Another common practice to counteract price rises in recent years is to reduce pack sizes. Dubbed ‘Shrinkflation’, food producers firmly lay the blame on rising raw material costs for resizing packs. Applied to chocolate bars, cereal boxes, coffee, fruit juice, sausages, beers, and even toilet rolls, rather than raise the retail price, which consumers instantly spot, manufacturers downplay the issue by downsizing the product. Of course, when a reputable brand makes the decision to put less product into a container, it places even greater pressure to adhere to net weights.

Weight management market on growth curve

Globally, the weight management market is projected to grow at 8.6 percent CAGR in the next five years.
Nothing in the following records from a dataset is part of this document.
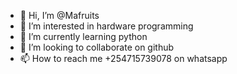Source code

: - 👋 Hi, I’m @Mafruits
- 👀 I’m interested in hardware programming
- 🌱 I’m currently learning python
- 💞️ I’m looking to collaborate on github
- 📫 How to reach me +254715739078 on whatsapp

<!---
Mafruits/Mafruits is a ✨ special ✨ repository because its `README.md` (this file) appears on your GitHub profile.
You can click the Preview link to take a look at your changes.
--->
For this expanding market, weight checking, and uniformity is a non-negotiable to protect to authenticity, product integrity, and brand reputation.

Sophisticated software adds full transparency to packing processes by tracking each unit weight and meeting the set parameters. Investing in the utilization of automation tools, ‘smart’ inspection and checkweighing machinery ensures strict weight targets are adhered to and that waste remains tightly controlled. In turn, this maintains food safety and production efficiency.

Combination checkweighing and inspection systems bring food plants even closer to the Smart Factory vision, whereby connected devices work alongside each other to reduce contamination, ensure food safety compliance, and boost traceability and efficiency. Smart checkweighers are more than a mandatory necessity; they are tools to capture untapped ROI by reducing product giveaway, minimizing food waste, and striving for a more productive performance line.